[LISTED RECORDS — start]
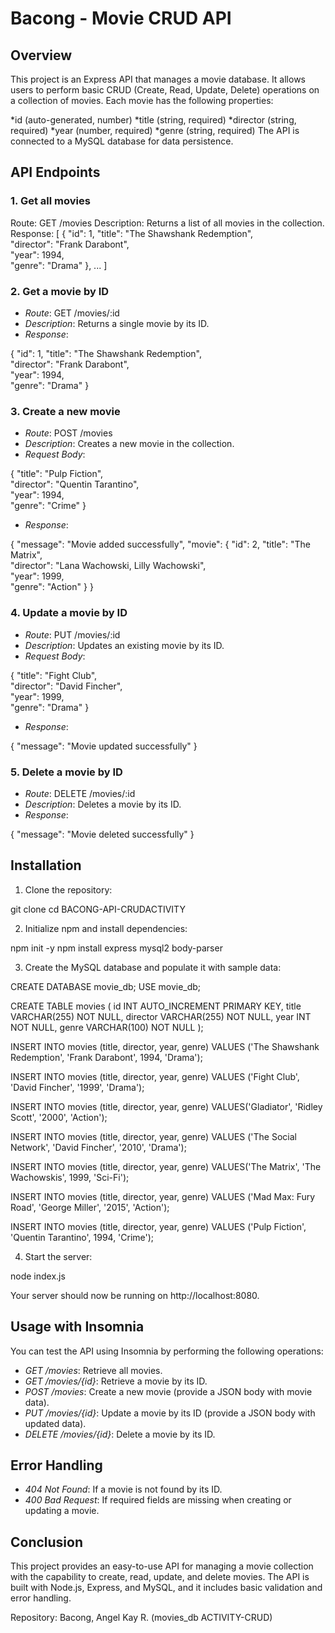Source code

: # Bacong - Movie CRUD API

## Overview

This project is an Express API that manages a movie database. It allows users to perform basic CRUD (Create, Read, Update, Delete) operations on a collection of movies. Each movie has the following properties:

*id (auto-generated, number)
*title (string, required)
*director (string, required)
*year (number, required)
*genre (string, required)
The API is connected to a MySQL database for data persistence.

## API Endpoints

### 1. Get all movies
Route: GET /movies
Description: Returns a list of all movies in the collection.
Response:
[
{
"id": 1,
"title": "The Shawshank Redemption",  
 "director": "Frank Darabont",  
 "year": 1994,  
 "genre": "Drama"
},
...
]

### 2. Get a movie by ID
- *Route*: GET /movies/:id
- *Description*: Returns a single movie by its ID.
- *Response*:
  
{
"id": 1,
"title": "The Shawshank Redemption",  
 "director": "Frank Darabont",  
 "year": 1994,  
 "genre": "Drama"
}

### 3. Create a new movie
- *Route*: POST /movies
- *Description*: Creates a new movie in the collection.
- *Request Body*:
  
{
"title": "Pulp Fiction",  
"director": "Quentin Tarantino",  
"year": 1994,  
"genre": "Crime"
}
- *Response*:
  
{
"message": "Movie added successfully",
"movie": {
"id": 2,
"title": "The Matrix",  
"director": "Lana Wachowski, Lilly Wachowski",  
"year": 1999,  
"genre": "Action"
}
}

### 4. Update a movie by ID
- *Route*: PUT /movies/:id
- *Description*: Updates an existing movie by its ID.
- *Request Body*:
  
{
"title": "Fight Club",  
"director": "David Fincher",  
"year": 1999,  
"genre": "Drama"
}
- *Response*:
  
{
"message": "Movie updated successfully"
}

### 5. Delete a movie by ID
- *Route*: DELETE /movies/:id
- *Description*: Deletes a movie by its ID.
- *Response*:
  
{
"message": "Movie deleted successfully"
}

## Installation

1. Clone the repository:
   
git clone <repository-link>
cd BACONG-API-CRUDACTIVITY

2. Initialize npm and install dependencies:
   
npm init -y
npm install express mysql2 body-parser

3. Create the MySQL database and populate it with sample data:
   
CREATE DATABASE movie_db;
USE movie_db;

CREATE TABLE movies (
id INT AUTO_INCREMENT PRIMARY KEY,
title VARCHAR(255) NOT NULL,
director VARCHAR(255) NOT NULL,
year INT NOT NULL,
genre VARCHAR(100) NOT NULL
);

INSERT INTO movies (title, director, year, genre)
VALUES ('The Shawshank Redemption', 'Frank Darabont', 1994, 'Drama');

INSERT INTO movies (title, director, year, genre)
VALUES ('Fight Club', 'David Fincher', '1999', 'Drama');

INSERT INTO movies (title, director, year, genre)
VALUES('Gladiator', 'Ridley Scott', '2000', 'Action');

INSERT INTO movies (title, director, year, genre)
VALUES ('The Social Network', 'David Fincher', '2010', 'Drama');

INSERT INTO movies (title, director, year, genre)
VALUES('The Matrix', 'The Wachowskis', 1999, 'Sci-Fi');

INSERT INTO movies (title, director, year, genre)
VALUES ('Mad Max: Fury Road', 'George Miller', '2015', 'Action');

INSERT INTO movies (title, director, year, genre)
VALUES ('Pulp Fiction', 'Quentin Tarantino', 1994, 'Crime');

4. Start the server:
   
node index.js

Your server should now be running on http://localhost:8080.

## Usage with Insomnia

You can test the API using Insomnia by performing the following operations:

- *GET /movies*: Retrieve all movies.
- *GET /movies/{id}*: Retrieve a movie by its ID.
- *POST /movies*: Create a new movie (provide a JSON body with movie data).
- *PUT /movies/{id}*: Update a movie by its ID (provide a JSON body with updated data).
- *DELETE /movies/{id}*: Delete a movie by its ID.

## Error Handling

- *404 Not Found*: If a movie is not found by its ID.
- *400 Bad Request*: If required fields are missing when creating or updating a movie.

## Conclusion

This project provides an easy-to-use API for managing a movie collection with the capability to create, read, update, and delete movies. The API is built with Node.js, Express, and MySQL, and it includes basic validation and error handling.

Repository: Bacong, Angel Kay R. (movies_db ACTIVITY-CRUD)
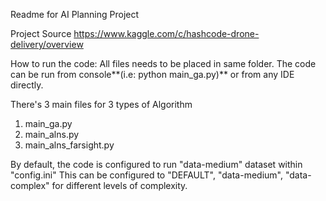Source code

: Readme for AI Planning Project 

Project Source
https://www.kaggle.com/c/hashcode-drone-delivery/overview

How to run the code: All files needs to be placed in same folder. The code can be run from console**(i.e: python main_ga.py)** or from any IDE directly.

There's 3 main files for 3 types of Algorithm
1) main_ga.py
2) main_alns.py
3) main_alns_farsight.py

By default, the code is configured to run "data-medium" dataset within "config.ini"
This can be configured to "DEFAULT", "data-medium", "data-complex" for different levels of complexity. 
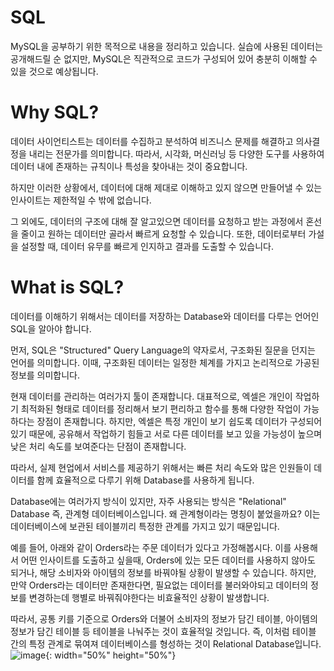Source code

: # SQL
MySQL을 공부하기 위한 목적으로 내용을 정리하고 있습니다.
실습에 사용된 데이터는 공개해드릴 순 없지만, MySQL은 직관적으로 코드가 구성되어 있어 충분히 이해할 수 있을 것으로 예상됩니다.

# Why SQL?
데이터 사이언티스트는 데이터를 수집하고 분석하여 비즈니스 문제를 해결하고 의사결정을 내리는 전문가를 의미합니다.
따라서, 시각화, 머신러닝 등 다양한 도구를 사용하여 데이터 내에 존재하는 규칙이나 특성을 찾아내는 것이 중요합니다.

하지만 이러한 상황에서, 데이터에 대해 제대로 이해하고 있지 않으면 만들어낼 수 있는 인사이트는 제한적일 수 밖에 없습니다.

그 외에도, 데이터의 구조에 대해 잘 알고있으면 데이터를 요청하고 받는 과정에서 혼선을 줄이고 원하는 데이터만 골라서 빠르게 요청할 수 있습니다. 또한, 데이터로부터 가설을 설정할 때, 데이터 유무를 빠르게 인지하고 결과를 도출할 수 있습니다.

# What is SQL?
데이터를 이해하기 위해서는 데이터를 저장하는 Database와 데이터를 다루는 언어인 SQL을 알아야 합니다.

먼저, SQL은 "Structured" Query Language의 약자로서, 구조화된 질문을 던지는 언어를 의미합니다.
이때, 구조화된 데이터는 일정한 체계를 가지고 논리적으로 가공된 정보를 의미합니다.

현재 데이터를 관리하는 여러가지 툴이 존재합니다. 대표적으로, 엑셀은 개인이 작업하기 최적화된 형태로 데이터를 정리해서 보기 편리하고 함수를 통해 다양한 작업이 가능하다는 장점이 존재합니다. 하지만, 엑셀은 특정 개인이 보기 쉽도록 데이터가 구성되어 있기 때문에, 공유해서 작업하기 힘들고 서로 다른 데이터를 보고 있을 가능성이 높으며 낮은 처리 속도를 보여준다는 단점이 존재합니다.

따라서, 실제 현업에서 서비스를 제공하기 위해서는 빠른 처리 속도와 많은 인원들이 데이터를 함께 효율적으로 다루기 위해 Database를 사용하게 됩니다. 

Database에는 여러가지 방식이 있지만, 자주 사용되는 방식은 "Relational" Database 즉, 관계형 데이터베이스입니다. 
왜 관계형이라는 명칭이 붙었을까요?
이는 데이터베이스에 보관된 테이블끼리 특정한 관계를 가지고 있기 때문입니다.

예를 들어, 아래와 같이 Orders라는 주문 데이터가 있다고 가정해봅시다.
이를 사용해서 어떤 인사이트를 도출하고 싶을때, Orders에 있는 모든 데이터를 사용하지 않아도 되거나, 해당 소비자와 아이템의 정보를 바꿔야될 상황이 발생할 수 있습니다.
하지만, 만약 Orders라는 데이터만 존재한다면, 필요없는 데이터를 불러와야되고 데이터의 정보를 변경하는데 행별로 바꿔줘야한다는 비효율적인 상황이 발생합니다. 

따라서, 공통 키를 기준으로 Orders와 더불어 소비자의 정보가 담긴 테이블, 아이템의 정보가 담긴 테이블 등 테이블을 나눠주는 것이 효율적일 것입니다. 
즉, 이처럼 테이블 간의 특정 관계로 묶여져 데이터베이스를 형성하는 것이 Relational Database입니다. 
![image](https://github.com/fkid009/SQL/assets/75736788/4c06774c-2ebf-42d9-86cd-0614ae641239){: width="50%" height="50%"}




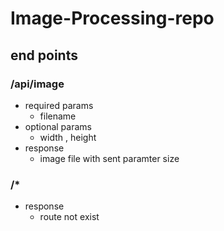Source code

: # Image-Processing-repo

## end points

### /api/image

-   required params
    -   filename
-   optional params
    -   width , height
-   response
    -   image file with sent paramter size

### /\*

-   response
    -   route not exist
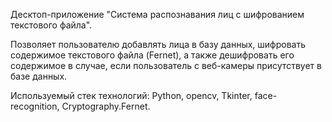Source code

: Десктоп-приложение "Система распознавания лиц с шифрованием текстового файла".

Позволяет пользователю добавлять лица в базу данных, шифровать содержимое текстового файла (Fernet), а также дешифровать
его содержимое в случае, если пользователь с веб-камеры присутствует в базе данных.

Используемый стек технологий: Python, opencv, Tkinter, face-recognition, Cryptography.Fernet.
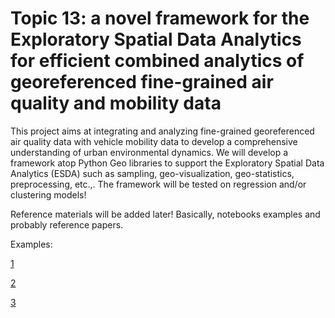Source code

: # Topic 13: a novel framework for the Exploratory Spatial Data Analytics for efficient combined analytics of georeferenced fine-grained air quality and mobility data

This project aims at integrating and analyzing fine-grained georeferenced air quality data with vehicle mobility data to develop a comprehensive understanding of urban environmental dynamics. We will develop a framework atop Python Geo libraries to support the Exploratory Spatial Data Analytics (ESDA) such as sampling, geo-visualization, geo-statistics, preprocessing, etc.,. The framework will be tested on regression and/or clustering models! 

 Reference materials will be added later! Basically, notebooks examples and probably reference papers. 

Examples: 

[1](https://jakevdp.github.io/PythonDataScienceHandbook/04.14-visualization-with-seaborn.html)

[2](https://www.kaggle.com/code/wanghfc/nyc-taxi-data)

[3](https://www.analyticsvidhya.com/blog/2021/01/exploratory-data-analysis-on-nyc-taxi-trip-duration-dataset/)
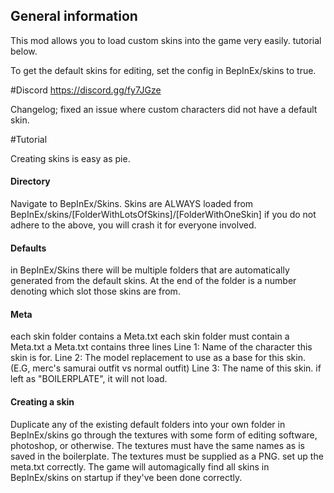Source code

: ﻿## General information
This mod allows you to load custom skins into the game very easily.
tutorial below.

To get the default skins for editing, set the config in BepInEx/skins to true.

#Discord
https://discord.gg/fy7JGze

Changelog; fixed an issue where custom characters did not have a default skin.

#Tutorial

Creating skins is easy as pie.
#### Directory
Navigate to BepInEx/Skins.
Skins are ALWAYS loaded from BepInEx/skins/[FolderWithLotsOfSkins]/[FolderWithOneSkin]
if you do not adhere to the above, you will crash it for everyone involved.

#### Defaults
in BepInEx/Skins there will be multiple folders that are automatically generated from the default skins.
At the end of the folder is a number denoting which slot those skins are from.

#### Meta
each skin folder contains a Meta.txt
each skin folder must contain a Meta.txt
a Meta.txt contains three lines
	Line 1: Name of the character this skin is for.
	Line 2: The model replacement to use as a base for this skin. (E.G, merc's samurai outfit vs normal outfit)
	Line 3: The name of this skin. if left as "BOILERPLATE", it will not load.

#### Creating a skin
Duplicate any of the existing default folders into your own folder in BepInEx/skins
go through the textures with some form of editing software, photoshop, or otherwise.
The textures must have the same names as is saved in the boilerplate.
The textures must be supplied as a PNG.
set up the meta.txt correctly.
The game will automagically find all skins in BepInEx/skins on startup if they've been done correctly.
[LISTED RECORDS — finish]
If a line of the entries holds the word "framework", copy it out.

### FINISHED TASK
: # Topic 13: a novel framework for the Exploratory Spatial Data Analytics for efficient combined analytics of georeferenced fine-grained air quality and mobility data
This project aims at integrating and analyzing fine-grained georeferenced air quality data with vehicle mobility data to develop a comprehensive understanding of urban environmental dynamics. We will develop a framework atop Python Geo libraries to support the Exploratory Spatial Data Analytics (ESDA) such as sampling, geo-visualization, geo-statistics, preprocessing, etc.,. The framework will be tested on regression and/or clustering models! 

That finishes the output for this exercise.